Essential medicines such as antibiotics, blood thinners and pain relievers require solvents in their manufacture. Solvents are used as the medium in which the chemical reaction takes place to make active pharmaceutical ingredients. They help separate the desired chemical products from unwanted ones, maximising drug purity. In short, solvents can be used either as part of reaction, as a carrier or for purification (re-crystallisation). As product quality requirements for this sector are amongst the most stringent of all, the purity of the solvents used, and the consistency of the impurity profile, are paramount.
Butyl acetate is used to purify penicillin by keeping impurities in the solution whilst the penicillin is selectively removed from the reaction mixture by extraction. Further purification of the penicillin is achieved through the method of crystallisation.
Glycol ethers are used as process chemicals in the production of active pharmaceutical ingredients for contrast media that enable cancer to be detected at an early stage, contributing to saving the lives of millions of patients every year.
Acetates and esters are used as an extraction solvents to run synthesis to produce drugs like vaccines.
The administration of many essential medicines would not be possible without solvents. Sometimes medication must be applied as an ointment, swallowed as a syrup or injected as a liquid. Solvents are uniquely able to dissolve medicines safely and effectively into these medical formulations.

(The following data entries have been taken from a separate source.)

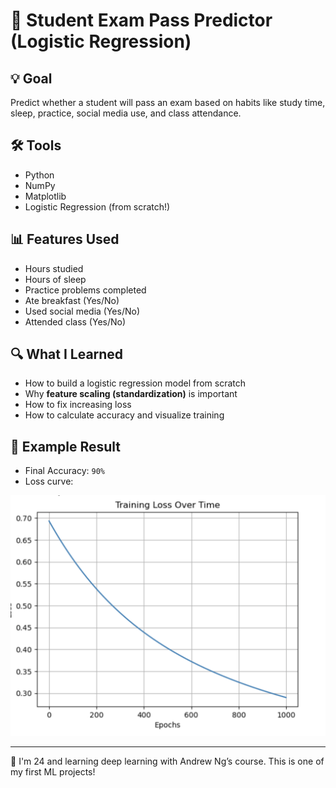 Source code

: # 🧠 Student Exam Pass Predictor (Logistic Regression)

## 💡 Goal
Predict whether a student will pass an exam based on habits like study 
time, sleep, practice, social media use, and class attendance.

## 🛠️ Tools
- Python
- NumPy
- Matplotlib
- Logistic Regression (from scratch!)

## 📊 Features Used
- Hours studied
- Hours of sleep
- Practice problems completed
- Ate breakfast (Yes/No)
- Used social media (Yes/No)
- Attended class (Yes/No)

## 🔍 What I Learned
- How to build a logistic regression model from scratch
- Why **feature scaling (standardization)** is important
- How to fix increasing loss
- How to calculate accuracy and visualize training

## 🧪 Example Result
- Final Accuracy: `90%`
- Loss curve:

![loss_curve.png](Loss_curve.png)

---

👋 I'm 24 and learning deep learning with Andrew Ng’s course. This is one 
of my first ML projects!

To note: A large pharmaceutical production plant can use 100 kilotonnes per year of solvents. Although most of the solvents can be recycled by being recovered after the reaction and reused, a gradual deterioration in quality occurs with each reuse. Once the solvents are no longer suitable for use in pharmaceutical applications, they can be recycled through distillation processes and sold to other industries where the solvent purity is not so critical.
& cleaning products
Alcohols such as isopropyl alcohol (IPA), ethanol or propanol are the active ingredients in disinfectants, hand gels and sprays. These solvents have played a significant role in fighting the COVID-19 pandemic.
The same solvent groups also ensure that health materials are properly disinfected after use and that hospitals and medical centres are kept clean.
People want to look and smell good in their everyday lives. Solvents act as a carrier in cosmetics and personal care products, perfumes and fragrances (ethanol). They are uniquely able to dissolve the essence of flowers and other sweet-smelling plants, transforming them into aerosol fragrances. Solvents also dissolve pigments, oils and more, creating products such as lipsticks, eye shadows or nail polish (acetate) that accentuate your best features. Solvents are also used to remove nail polish. And if you want to change the colour of your hair, the dyes will contain glycol ethers.
Water-based solvents (alcohols, glycols) are a crucial part of the skin and personal care products such as skin lotions, moisturisers and liquid foundations, as well as toothpaste and mouthwash. They are used to dissolve certain ingredients, helping to enhance functionality, texture and sensorial attributes.
Finally, aliphatic hydrocarbon solvents are added into sun creams and massage oils. Due to their low surface tension, they allow a uniform spread onto the skin.